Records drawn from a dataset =

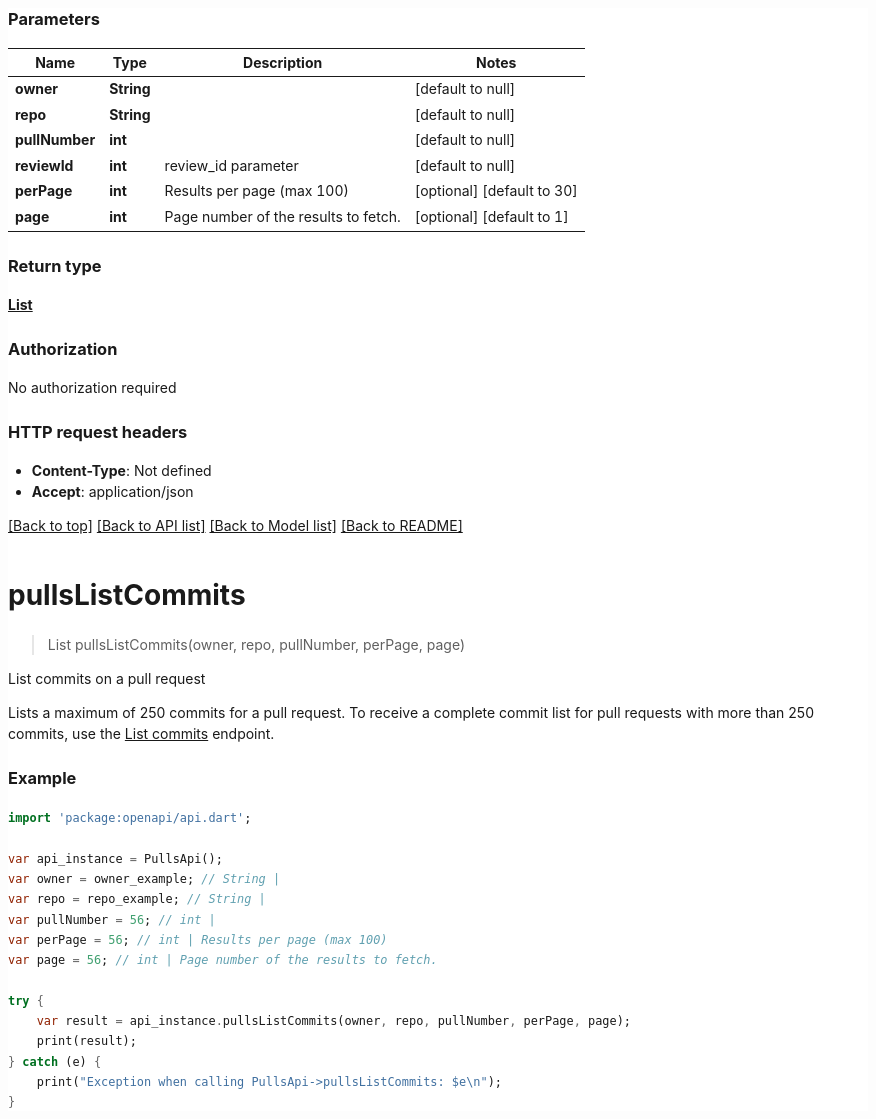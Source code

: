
 ```dart
```

### Parameters

Name | Type | Description  | Notes
------------- | ------------- | ------------- | -------------
 **owner** | **String**|  | [default to null]
 **repo** | **String**|  | [default to null]
 **pullNumber** | **int**|  | [default to null]
 **reviewId** | **int**| review_id parameter | [default to null]
 **perPage** | **int**| Results per page (max 100) | [optional] [default to 30]
 **page** | **int**| Page number of the results to fetch. | [optional] [default to 1]

### Return type

[**List<ReviewComment>**](ReviewComment.md)

### Authorization

No authorization required

### HTTP request headers

 - **Content-Type**: Not defined
 - **Accept**: application/json

[[Back to top]](#) [[Back to API list]](../README.md#documentation-for-api-endpoints) [[Back to Model list]](../README.md#documentation-for-models) [[Back to README]](../README.md)

# **pullsListCommits**
> List<SimpleCommit> pullsListCommits(owner, repo, pullNumber, perPage, page)

List commits on a pull request

Lists a maximum of 250 commits for a pull request. To receive a complete commit list for pull requests with more than 250 commits, use the [List commits](https://developer.github.com/v3/repos/commits/#list-commits) endpoint.

### Example 
```dart
import 'package:openapi/api.dart';

var api_instance = PullsApi();
var owner = owner_example; // String | 
var repo = repo_example; // String | 
var pullNumber = 56; // int | 
var perPage = 56; // int | Results per page (max 100)
var page = 56; // int | Page number of the results to fetch.

try { 
    var result = api_instance.pullsListCommits(owner, repo, pullNumber, perPage, page);
    print(result);
} catch (e) {
    print("Exception when calling PullsApi->pullsListCommits: $e\n");
}
```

EXERCISE GOAL =
Restate word for word the lines of the data above, starting at the line containing "- **Accept**: application/json" and ending at the line containing "List commits on a pull request", both included, and nothing more.

COMPLETED EXERCISE =
 - **Accept**: application/json

[[Back to top]](#) [[Back to API list]](../README.md#documentation-for-api-endpoints) [[Back to Model list]](../README.md#documentation-for-models) [[Back to README]](../README.md)

# **pullsListCommits**
> List<SimpleCommit> pullsListCommits(owner, repo, pullNumber, perPage, page)

List commits on a pull request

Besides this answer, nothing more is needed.